Sorry for the delay - emergencies never seem to go away in compiler
development ;-)

That sounds like an interesting approach, a kind-of pre-processor for TD
files.  But will this still not result in a constant, although externally
provided, or have I misunderstood?

What I would like to do is compute a different value depending on which
'-target-cpu <cpu>' option was selected for 'clang'.  The "[{...}]" syntax
should work for this, but I haven't been able to convince TableGen to do
what I want - it maybe a problem with the context I have:

	let attrList = [Attr<2, id1>, Attr<2, id2>] in { ... }

I want to be able to replace the value '2' with the value returned from a
function-call.

I managed to get the opcode name issue resolved in a neat way using
'multiclass' and 'defm' controlled by a predicate, and this worked pretty
well requiring a minimum amount of re-writing and giving me a good
opportunity to cleanup the code, but the list construction outlined above
doesn't seem to be as straight-forward. 

All the best,

	MartinO

PS:	My next bit of fun will be moving to v3.3 before v3.4 is shipped :-)

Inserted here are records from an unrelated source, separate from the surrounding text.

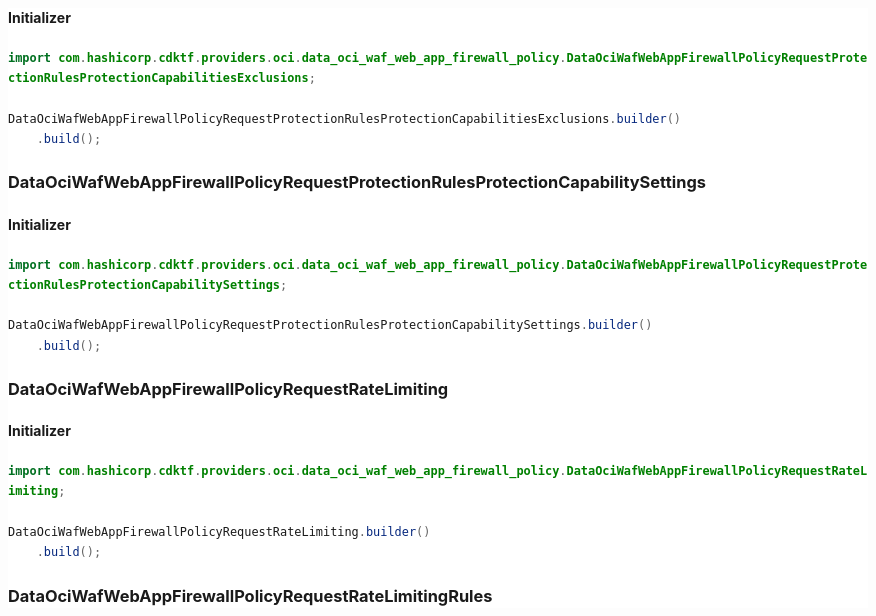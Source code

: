 #### Initializer <a name="Initializer" id="rhizo-co-terraform-provider-oci.dataOciWafWebAppFirewallPolicy.DataOciWafWebAppFirewallPolicyRequestProtectionRulesProtectionCapabilitiesExclusions.Initializer"></a>

```java
import com.hashicorp.cdktf.providers.oci.data_oci_waf_web_app_firewall_policy.DataOciWafWebAppFirewallPolicyRequestProtectionRulesProtectionCapabilitiesExclusions;

DataOciWafWebAppFirewallPolicyRequestProtectionRulesProtectionCapabilitiesExclusions.builder()
    .build();
```


### DataOciWafWebAppFirewallPolicyRequestProtectionRulesProtectionCapabilitySettings <a name="DataOciWafWebAppFirewallPolicyRequestProtectionRulesProtectionCapabilitySettings" id="rhizo-co-terraform-provider-oci.dataOciWafWebAppFirewallPolicy.DataOciWafWebAppFirewallPolicyRequestProtectionRulesProtectionCapabilitySettings"></a>

#### Initializer <a name="Initializer" id="rhizo-co-terraform-provider-oci.dataOciWafWebAppFirewallPolicy.DataOciWafWebAppFirewallPolicyRequestProtectionRulesProtectionCapabilitySettings.Initializer"></a>

```java
import com.hashicorp.cdktf.providers.oci.data_oci_waf_web_app_firewall_policy.DataOciWafWebAppFirewallPolicyRequestProtectionRulesProtectionCapabilitySettings;

DataOciWafWebAppFirewallPolicyRequestProtectionRulesProtectionCapabilitySettings.builder()
    .build();
```


### DataOciWafWebAppFirewallPolicyRequestRateLimiting <a name="DataOciWafWebAppFirewallPolicyRequestRateLimiting" id="rhizo-co-terraform-provider-oci.dataOciWafWebAppFirewallPolicy.DataOciWafWebAppFirewallPolicyRequestRateLimiting"></a>

#### Initializer <a name="Initializer" id="rhizo-co-terraform-provider-oci.dataOciWafWebAppFirewallPolicy.DataOciWafWebAppFirewallPolicyRequestRateLimiting.Initializer"></a>

```java
import com.hashicorp.cdktf.providers.oci.data_oci_waf_web_app_firewall_policy.DataOciWafWebAppFirewallPolicyRequestRateLimiting;

DataOciWafWebAppFirewallPolicyRequestRateLimiting.builder()
    .build();
```


### DataOciWafWebAppFirewallPolicyRequestRateLimitingRules <a name="DataOciWafWebAppFirewallPolicyRequestRateLimitingRules" id="rhizo-co-terraform-provider-oci.dataOciWafWebAppFirewallPolicy.DataOciWafWebAppFirewallPolicyRequestRateLimitingRules"></a>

-----Original Message-----
From: Malul, Elior [mailto:elior.malul at intel.com]
Sent: 22 September 2013 08:06
To: Martin.ORiordan at movidius.com; llvmdev at cs.uiuc.edu
Subject: RE: [LLVMdev] TableGen and computed expressions

Martin hi.
I encountered a similar problem, and made a solution for it.
The solution is a tblgen enhancement, and enables tblgen code expressions to
be dynamically evaluated.
It works as follows:
1. Code expressions have 'special runtime evaluation' expression (very
similar to strings in ruby), e.g.:
 code c =   {[ My name is #{injected}. }.

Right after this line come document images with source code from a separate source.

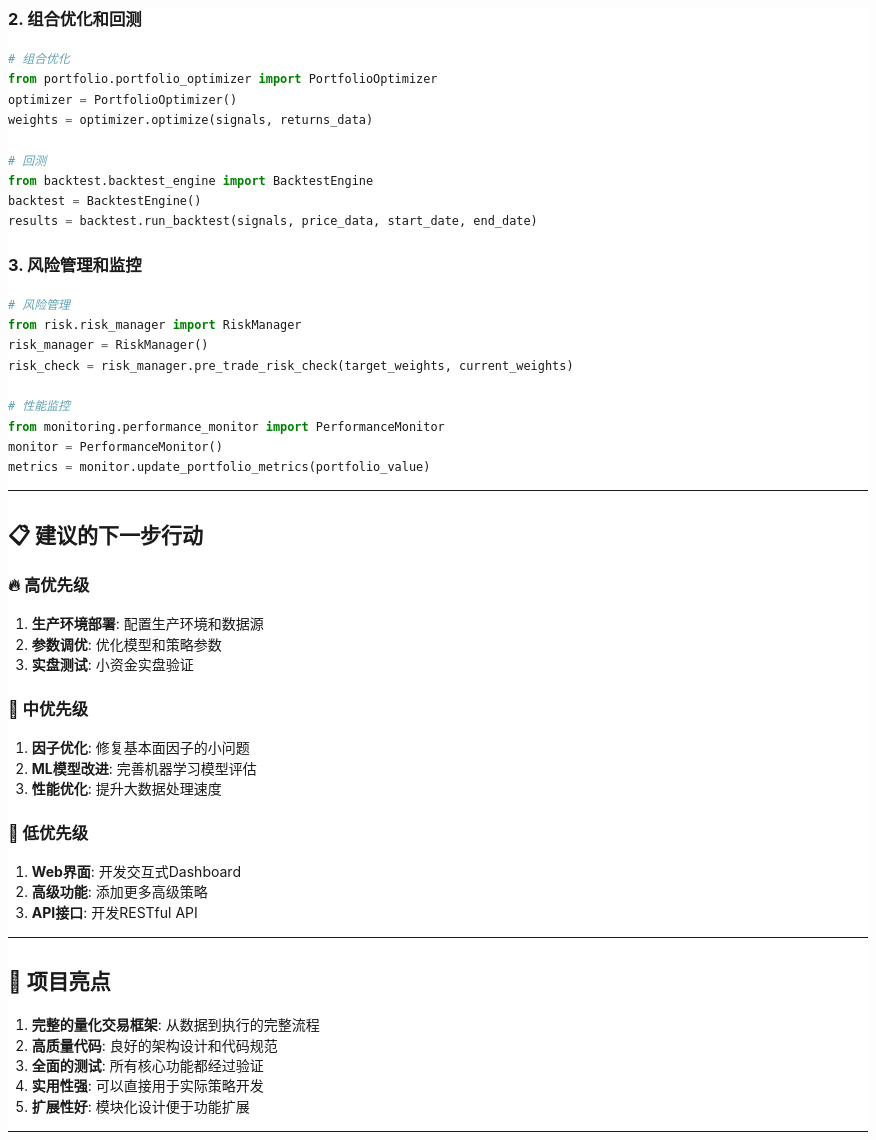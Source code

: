 ### 2. 组合优化和回测
```python
# 组合优化
from portfolio.portfolio_optimizer import PortfolioOptimizer
optimizer = PortfolioOptimizer()
weights = optimizer.optimize(signals, returns_data)

# 回测
from backtest.backtest_engine import BacktestEngine
backtest = BacktestEngine()
results = backtest.run_backtest(signals, price_data, start_date, end_date)
```

### 3. 风险管理和监控
```python
# 风险管理
from risk.risk_manager import RiskManager
risk_manager = RiskManager()
risk_check = risk_manager.pre_trade_risk_check(target_weights, current_weights)

# 性能监控
from monitoring.performance_monitor import PerformanceMonitor
monitor = PerformanceMonitor()
metrics = monitor.update_portfolio_metrics(portfolio_value)
```

---

## 📋 建议的下一步行动

### 🔥 高优先级
1. **生产环境部署**: 配置生产环境和数据源
2. **参数调优**: 优化模型和策略参数
3. **实盘测试**: 小资金实盘验证

### 🔶 中优先级  
1. **因子优化**: 修复基本面因子的小问题
2. **ML模型改进**: 完善机器学习模型评估
3. **性能优化**: 提升大数据处理速度

### 🔻 低优先级
1. **Web界面**: 开发交互式Dashboard
2. **高级功能**: 添加更多高级策略
3. **API接口**: 开发RESTful API

---

## 🎉 项目亮点

1. **完整的量化交易框架**: 从数据到执行的完整流程
2. **高质量代码**: 良好的架构设计和代码规范  
3. **全面的测试**: 所有核心功能都经过验证
4. **实用性强**: 可以直接用于实际策略开发
5. **扩展性好**: 模块化设计便于功能扩展

---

2. I have added another command line switch for tablegen, named
'--inject-value', that assigns values to records upon activation, so you
could use it like so:
tblgen --inject-value=injected->Spartacus <other switches and input files>.
As a consequence, the record 'c' of 1. Will have the value:
'My name is Spartacus'.

If you find this feature helpful, I am willing to send you a patch and a
small 'how to' over.
Yours, Elior.

-----Original Message-----
From: llvmdev-bounces at cs.uiuc.edu [mailto:llvmdev-bounces at cs.uiuc.edu] On
Behalf Of Martin O'Riordan
Sent: Monday, September 09, 2013 17:21
To: llvmdev at cs.uiuc.edu
Subject: [LLVMdev] TableGen and computed expressions

Hi LLVMDev,

I am revising an existing LLVM backend for a new variant of our CPU
architecture.  I have looked at other targets, and the approach used by
Hexagon seems to suit most of my needs quite well, so I am using Predicates
to enable/disable instructions for the architectures.  This works very well
for disabling old instructions, and enabling new instructions.

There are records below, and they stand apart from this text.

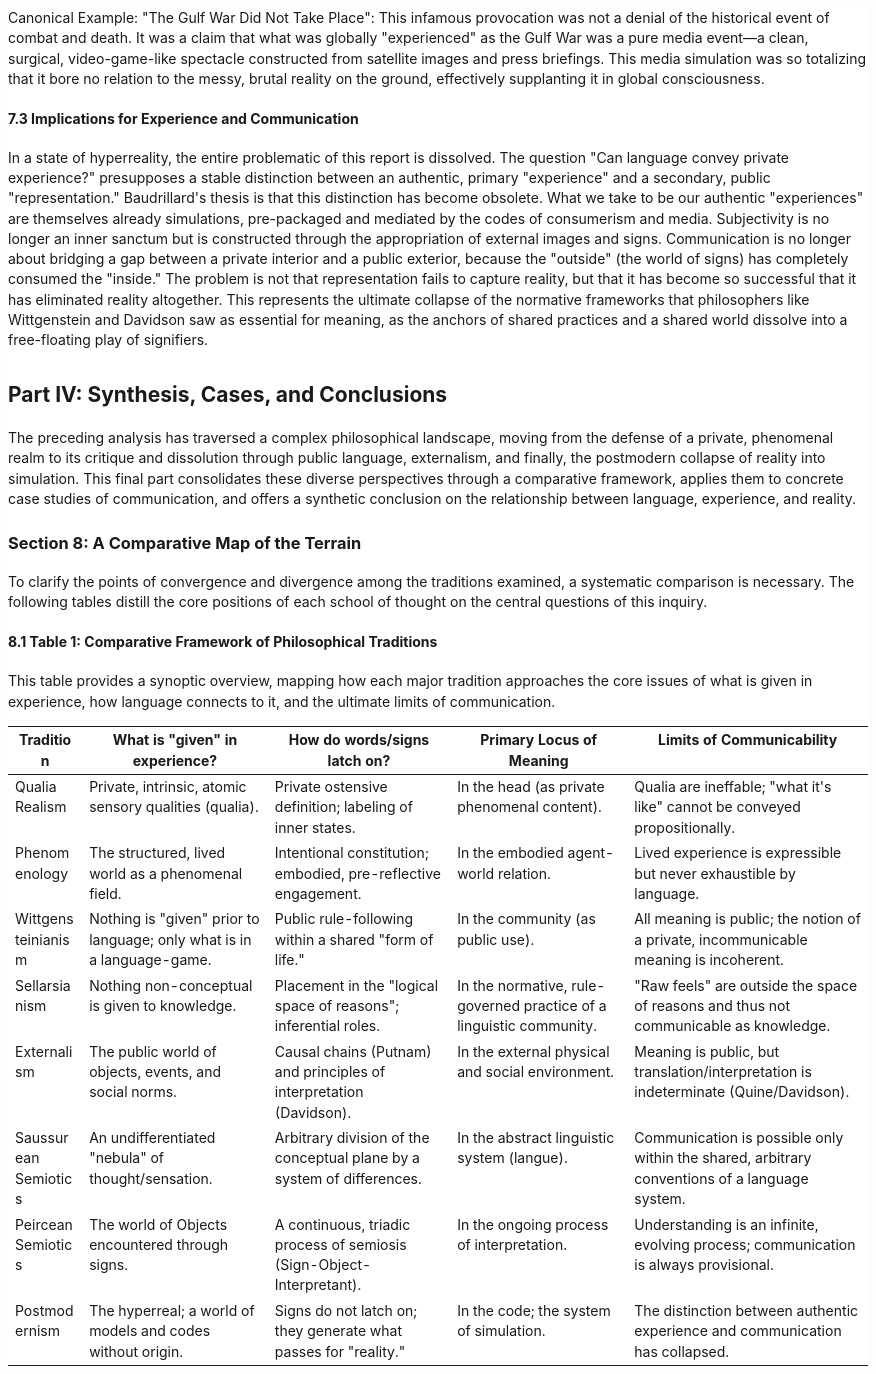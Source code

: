 Canonical Example: "The Gulf War Did Not Take Place": This infamous provocation was not a denial of the historical event of combat and death. It was a claim that what was globally "experienced" as the Gulf War was a pure media event—a clean, surgical, video-game-like spectacle constructed from satellite images and press briefings. This media simulation was so totalizing that it bore no relation to the messy, brutal reality on the ground, effectively supplanting it in global consciousness.

#### 7.3 Implications for Experience and Communication
In a state of hyperreality, the entire problematic of this report is dissolved. The question "Can language convey private experience?" presupposes a stable distinction between an authentic, primary "experience" and a secondary, public "representation." Baudrillard's thesis is that this distinction has become obsolete. What we take to be our authentic "experiences" are themselves already simulations, pre-packaged and mediated by the codes of consumerism and media. Subjectivity is no longer an inner sanctum but is constructed through the appropriation of external images and signs. Communication is no longer about bridging a gap between a private interior and a public exterior, because the "outside" (the world of signs) has completely consumed the "inside." The problem is not that representation fails to capture reality, but that it has become so successful that it has eliminated reality altogether. This represents the ultimate collapse of the normative frameworks that philosophers like Wittgenstein and Davidson saw as essential for meaning, as the anchors of shared practices and a shared world dissolve into a free-floating play of signifiers.

## Part IV: Synthesis, Cases, and Conclusions
The preceding analysis has traversed a complex philosophical landscape, moving from the defense of a private, phenomenal realm to its critique and dissolution through public language, externalism, and finally, the postmodern collapse of reality into simulation. This final part consolidates these diverse perspectives through a comparative framework, applies them to concrete case studies of communication, and offers a synthetic conclusion on the relationship between language, experience, and reality.

### Section 8: A Comparative Map of the Terrain
To clarify the points of convergence and divergence among the traditions examined, a systematic comparison is necessary. The following tables distill the core positions of each school of thought on the central questions of this inquiry.

#### 8.1 Table 1: Comparative Framework of Philosophical Traditions
This table provides a synoptic overview, mapping how each major tradition approaches the core issues of what is given in experience, how language connects to it, and the ultimate limits of communication.

| Tradition | What is "given" in experience? | How do words/signs latch on? | Primary Locus of Meaning | Limits of Communicability |
|-----------|--------------------------------|-----------------------------|-------------------------|--------------------------|
| Qualia Realism | Private, intrinsic, atomic sensory qualities (qualia). | Private ostensive definition; labeling of inner states. | In the head (as private phenomenal content). | Qualia are ineffable; "what it's like" cannot be conveyed propositionally. |
| Phenomenology | The structured, lived world as a phenomenal field. | Intentional constitution; embodied, pre-reflective engagement. | In the embodied agent-world relation. | Lived experience is expressible but never exhaustible by language. |
| Wittgensteinianism | Nothing is "given" prior to language; only what is in a language-game. | Public rule-following within a shared "form of life." | In the community (as public use). | All meaning is public; the notion of a private, incommunicable meaning is incoherent. |
| Sellarsianism | Nothing non-conceptual is given to knowledge. | Placement in the "logical space of reasons"; inferential roles. | In the normative, rule-governed practice of a linguistic community. | "Raw feels" are outside the space of reasons and thus not communicable as knowledge. |
| Externalism | The public world of objects, events, and social norms. | Causal chains (Putnam) and principles of interpretation (Davidson). | In the external physical and social environment. | Meaning is public, but translation/interpretation is indeterminate (Quine/Davidson). |
| Saussurean Semiotics | An undifferentiated "nebula" of thought/sensation. | Arbitrary division of the conceptual plane by a system of differences. | In the abstract linguistic system (langue). | Communication is possible only within the shared, arbitrary conventions of a language system. |
| Peircean Semiotics | The world of Objects encountered through signs. | A continuous, triadic process of semiosis (Sign-Object-Interpretant). | In the ongoing process of interpretation. | Understanding is an infinite, evolving process; communication is always provisional. |
| Postmodernism | The hyperreal; a world of models and codes without origin. | Signs do not latch on; they generate what passes for "reality." | In the code; the system of simulation. | The distinction between authentic experience and communication has collapsed. |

For the remaining instructions there are many which have to be revised, and
these fall into three principal groups:

1.  Those that are very different
    I treat these as if they were an old instruction to be retired
    and a new instruction to be introduced.

2.  Those whose latencies have changed

3.  Those whose mnemonics have changed

For the latter two, I was wondering if there is some way of providing a
computed value instead of a constant?

For example, with the latency issues, the old instruction might have a
latency of 2 - expressed as the constant '2' - while the value for the
revised instruction is '3'.  I would like to be able to provide this value
using a function call ( e.g. 'getLatency()'), or some other externally
computed value.

For the mnemonics I was wondering if it is possible to provide a fragment to
'strconcat' from a function call, or perhaps from an array with an index
(e.g. 'AsmFrag[VALUE]')?

I have tried variants of '[{ code }]' but this does not seem to work for me.

I would like to avoid a wholesale replication of 100s of instruction
patterns that really only differ in minute ways; are there any recommended
ways of doing this type of thing with TableGen?

Thanks,

    Martin O'Riordan - Movidius Ltd.